• Assignment:
Once the line containing "[Neural GPUs Learn" is found in the entries below, restate it and each following line word for word, stopping after the line containing "Convolutional Memory Network](https://github.com/carpedm20/RCMN)".

[[ Stored data, beginning ]]

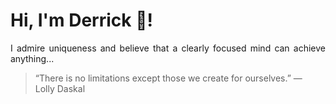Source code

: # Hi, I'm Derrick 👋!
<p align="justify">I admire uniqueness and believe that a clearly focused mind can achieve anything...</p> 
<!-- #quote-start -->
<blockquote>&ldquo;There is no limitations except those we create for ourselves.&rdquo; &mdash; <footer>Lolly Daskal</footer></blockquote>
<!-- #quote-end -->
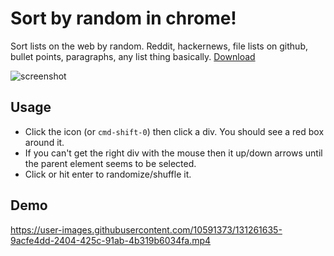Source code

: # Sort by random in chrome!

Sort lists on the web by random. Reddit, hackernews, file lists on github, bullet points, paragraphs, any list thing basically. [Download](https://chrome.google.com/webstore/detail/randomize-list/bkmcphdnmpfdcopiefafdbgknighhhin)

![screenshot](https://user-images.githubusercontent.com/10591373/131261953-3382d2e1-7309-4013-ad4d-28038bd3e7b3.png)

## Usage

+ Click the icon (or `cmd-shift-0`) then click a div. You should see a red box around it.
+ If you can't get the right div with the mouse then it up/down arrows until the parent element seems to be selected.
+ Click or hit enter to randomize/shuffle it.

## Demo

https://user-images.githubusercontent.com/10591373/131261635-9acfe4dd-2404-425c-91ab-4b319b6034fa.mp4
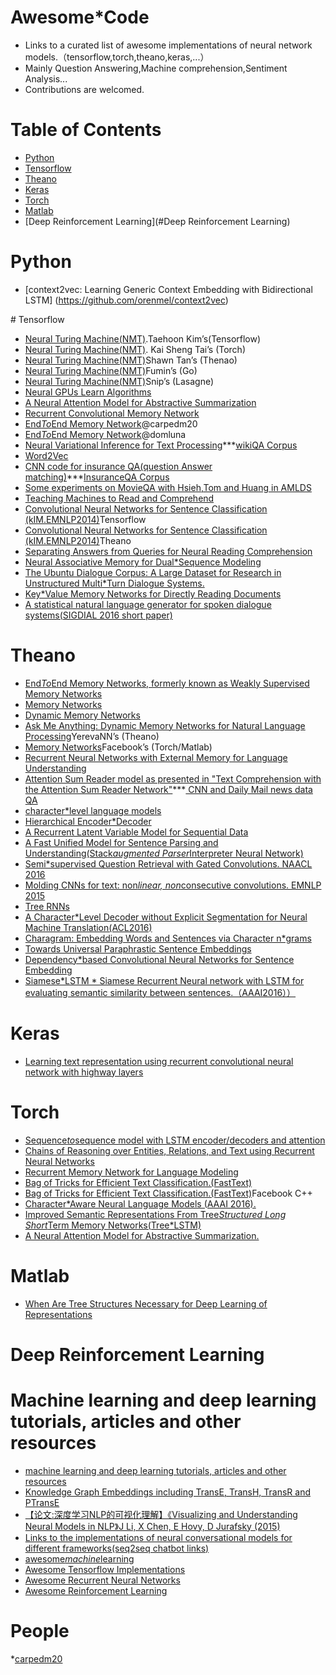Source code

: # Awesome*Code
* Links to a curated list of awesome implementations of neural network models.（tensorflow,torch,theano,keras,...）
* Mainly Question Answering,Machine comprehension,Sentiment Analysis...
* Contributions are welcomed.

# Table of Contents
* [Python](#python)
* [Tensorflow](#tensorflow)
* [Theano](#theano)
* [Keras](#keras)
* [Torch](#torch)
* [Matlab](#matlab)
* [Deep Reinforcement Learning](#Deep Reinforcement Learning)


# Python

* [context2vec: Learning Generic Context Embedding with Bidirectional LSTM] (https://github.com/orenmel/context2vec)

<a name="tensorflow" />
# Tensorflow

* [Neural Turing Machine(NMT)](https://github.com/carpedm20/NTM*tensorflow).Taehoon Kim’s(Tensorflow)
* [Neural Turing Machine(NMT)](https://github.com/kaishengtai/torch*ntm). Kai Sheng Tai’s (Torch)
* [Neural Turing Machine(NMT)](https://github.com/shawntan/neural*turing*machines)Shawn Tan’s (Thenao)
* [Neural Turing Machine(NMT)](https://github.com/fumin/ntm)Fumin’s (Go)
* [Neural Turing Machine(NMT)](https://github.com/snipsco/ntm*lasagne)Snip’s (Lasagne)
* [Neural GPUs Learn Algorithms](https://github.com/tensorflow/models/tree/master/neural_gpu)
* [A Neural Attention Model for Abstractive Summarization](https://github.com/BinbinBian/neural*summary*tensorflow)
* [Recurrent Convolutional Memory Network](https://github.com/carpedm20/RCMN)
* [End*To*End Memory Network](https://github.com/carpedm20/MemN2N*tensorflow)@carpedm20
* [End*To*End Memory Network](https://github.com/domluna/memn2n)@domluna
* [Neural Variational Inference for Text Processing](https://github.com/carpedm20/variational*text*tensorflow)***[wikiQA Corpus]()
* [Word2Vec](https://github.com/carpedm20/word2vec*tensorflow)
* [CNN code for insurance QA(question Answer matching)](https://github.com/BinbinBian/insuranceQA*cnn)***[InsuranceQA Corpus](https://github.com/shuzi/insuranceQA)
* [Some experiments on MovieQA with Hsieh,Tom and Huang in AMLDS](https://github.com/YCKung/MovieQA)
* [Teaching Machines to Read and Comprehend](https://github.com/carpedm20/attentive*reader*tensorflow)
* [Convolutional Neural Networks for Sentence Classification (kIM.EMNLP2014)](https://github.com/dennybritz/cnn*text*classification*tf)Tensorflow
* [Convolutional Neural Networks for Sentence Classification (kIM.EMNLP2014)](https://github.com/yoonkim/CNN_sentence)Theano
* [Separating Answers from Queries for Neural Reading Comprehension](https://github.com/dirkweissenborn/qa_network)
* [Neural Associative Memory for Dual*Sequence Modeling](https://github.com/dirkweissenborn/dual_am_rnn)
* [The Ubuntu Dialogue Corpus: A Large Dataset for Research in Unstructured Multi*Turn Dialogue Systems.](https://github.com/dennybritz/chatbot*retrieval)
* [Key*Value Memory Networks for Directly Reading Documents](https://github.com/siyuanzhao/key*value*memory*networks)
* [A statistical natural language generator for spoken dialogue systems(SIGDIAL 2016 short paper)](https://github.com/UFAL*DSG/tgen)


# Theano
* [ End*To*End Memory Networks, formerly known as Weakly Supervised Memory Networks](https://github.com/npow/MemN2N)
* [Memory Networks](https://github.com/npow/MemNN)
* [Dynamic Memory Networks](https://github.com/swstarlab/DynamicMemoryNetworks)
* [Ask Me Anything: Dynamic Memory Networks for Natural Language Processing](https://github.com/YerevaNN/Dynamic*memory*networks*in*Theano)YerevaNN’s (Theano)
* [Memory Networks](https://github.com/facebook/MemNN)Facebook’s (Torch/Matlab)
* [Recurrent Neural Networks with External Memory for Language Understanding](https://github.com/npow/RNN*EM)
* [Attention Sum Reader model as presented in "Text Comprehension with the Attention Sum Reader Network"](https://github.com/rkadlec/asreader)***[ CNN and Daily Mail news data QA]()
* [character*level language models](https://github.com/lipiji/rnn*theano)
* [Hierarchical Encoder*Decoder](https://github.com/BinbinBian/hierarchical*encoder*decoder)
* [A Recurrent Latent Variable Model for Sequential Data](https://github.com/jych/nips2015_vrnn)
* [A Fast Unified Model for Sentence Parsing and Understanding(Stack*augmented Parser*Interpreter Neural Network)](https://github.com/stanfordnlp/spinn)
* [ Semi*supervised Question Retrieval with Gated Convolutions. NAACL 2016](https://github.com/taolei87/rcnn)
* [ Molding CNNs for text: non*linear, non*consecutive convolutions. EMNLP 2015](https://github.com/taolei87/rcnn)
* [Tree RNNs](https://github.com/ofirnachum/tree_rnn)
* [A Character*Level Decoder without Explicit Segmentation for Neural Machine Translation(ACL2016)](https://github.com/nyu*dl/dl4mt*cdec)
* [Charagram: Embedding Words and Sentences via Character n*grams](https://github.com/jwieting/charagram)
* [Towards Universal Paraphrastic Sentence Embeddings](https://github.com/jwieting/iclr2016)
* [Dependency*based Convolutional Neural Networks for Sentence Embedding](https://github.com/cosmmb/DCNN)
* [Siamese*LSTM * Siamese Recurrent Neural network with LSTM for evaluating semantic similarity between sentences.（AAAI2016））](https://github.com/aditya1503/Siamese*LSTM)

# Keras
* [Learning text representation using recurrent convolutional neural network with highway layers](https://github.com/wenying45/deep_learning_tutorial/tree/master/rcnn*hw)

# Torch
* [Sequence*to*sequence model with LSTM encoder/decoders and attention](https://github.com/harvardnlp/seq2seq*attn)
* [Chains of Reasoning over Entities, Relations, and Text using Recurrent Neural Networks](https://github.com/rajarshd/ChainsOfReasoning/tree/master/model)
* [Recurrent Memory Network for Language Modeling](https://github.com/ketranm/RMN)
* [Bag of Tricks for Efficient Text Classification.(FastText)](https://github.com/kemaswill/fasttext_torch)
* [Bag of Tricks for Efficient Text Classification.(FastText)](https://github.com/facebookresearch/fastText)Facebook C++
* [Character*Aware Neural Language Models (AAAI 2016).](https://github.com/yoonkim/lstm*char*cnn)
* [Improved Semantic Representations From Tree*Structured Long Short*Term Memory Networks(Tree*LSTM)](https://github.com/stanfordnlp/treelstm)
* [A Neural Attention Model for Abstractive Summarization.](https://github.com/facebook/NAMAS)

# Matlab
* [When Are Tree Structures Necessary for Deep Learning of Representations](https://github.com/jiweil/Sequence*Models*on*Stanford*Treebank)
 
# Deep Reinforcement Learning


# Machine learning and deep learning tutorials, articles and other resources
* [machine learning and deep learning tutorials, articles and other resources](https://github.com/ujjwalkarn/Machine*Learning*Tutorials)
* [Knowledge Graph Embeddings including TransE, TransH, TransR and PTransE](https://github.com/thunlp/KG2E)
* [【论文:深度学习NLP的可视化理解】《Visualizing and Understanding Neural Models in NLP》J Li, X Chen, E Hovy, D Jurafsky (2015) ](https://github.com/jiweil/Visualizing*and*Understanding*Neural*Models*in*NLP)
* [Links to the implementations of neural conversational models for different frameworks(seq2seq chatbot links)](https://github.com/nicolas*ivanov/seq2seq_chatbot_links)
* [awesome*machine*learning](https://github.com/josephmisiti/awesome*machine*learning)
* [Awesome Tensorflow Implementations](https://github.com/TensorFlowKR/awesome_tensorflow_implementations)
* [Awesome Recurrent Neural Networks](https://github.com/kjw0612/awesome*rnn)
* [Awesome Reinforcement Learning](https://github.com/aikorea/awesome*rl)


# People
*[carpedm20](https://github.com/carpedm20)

[[ Stored data, end ]]

• Problem solution:
* [Neural GPUs Learn Algorithms](https://github.com/tensorflow/models/tree/master/neural_gpu)
* [A Neural Attention Model for Abstractive Summarization](https://github.com/BinbinBian/neural*summary*tensorflow)
* [Recurrent Convolutional Memory Network](https://github.com/carpedm20/RCMN)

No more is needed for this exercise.